**THE PROBLEM:** Could you transcribe the entries below exactly, without any of the pictures?

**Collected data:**
■ ■ ■ ■

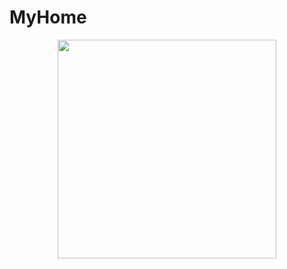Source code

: # MyHome
<p align="center"><img height="350" width="350" src="https://files.fm/thumb_show.php?i=435533jyn"></p>
<br/>
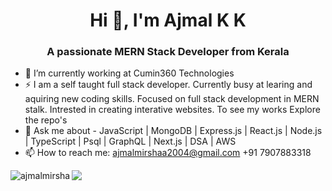 <h1 align="center">Hi 👋, I'm Ajmal K K</h1>
<h3 align="center">A passionate MERN Stack Developer from Kerala</h3>

- 🔭 I’m currently working at Cumin360 Technologies
- ⚡ I am a self taught full stack developer. Currently busy at learing and aquiring new coding skills. Focused on full stack development in MERN stalk. Intrested in creating interative websites. To see my works Explore the repo's
- 💬 Ask me about - JavaScript | MongoDB | Express.js | React.js | Node.js | TypeScript | Psql | GraphQL | Next.js | DSA | AWS
- 📫 How to reach me: ajmalmirshaa2004@gmail.com  +91 7907883318

<img align="left" src="https://github-readme-stats.vercel.app/api?username=ajmalmirsha&show_icons=true&locale=en" alt="ajmalmirsha" />
<img src="https://github-readme-stats.vercel.app/api/top-langs/?username=ajmalmirsha&layout=compact" />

■ ■ ■ ■

**TASK RESPONSE:**
Source code

: # MyHome
<p align="center"><img height="350" width="350" src="https://files.fm/thumb_show.php?i=435533jyn"></p>
<br/>
 <h1 align="center">Hi 👋, I'm Ajmal K K</h1>
<h3 align="center">A passionate MERN Stack Developer from Kerala</h3>

- 🔭 I’m currently working at Cumin360 Technologies
- ⚡ I am a self taught full stack developer. Currently busy at learing and aquiring new coding skills. Focused on full stack development in MERN stalk. Intrested in creating interative websites. To see my works Explore the repo's
- 💬 Ask me about - JavaScript | MongoDB | Express.js | React.js | Node.js | TypeScript | Psql | GraphQL | Next.js | DSA | AWS
- 📫 How to reach me: ajmalmirshaa2004@gmail.com  +91 7907883318

<img align="left" src="https://github-readme-stats.vercel.app/api?username=ajmalmirsha&show_icons=true&locale=en" alt="ajmalmirsha" />
<img src="https://github-readme-stats.vercel.app/api/top-langs/?username=ajmalmirsha&layout=compact" />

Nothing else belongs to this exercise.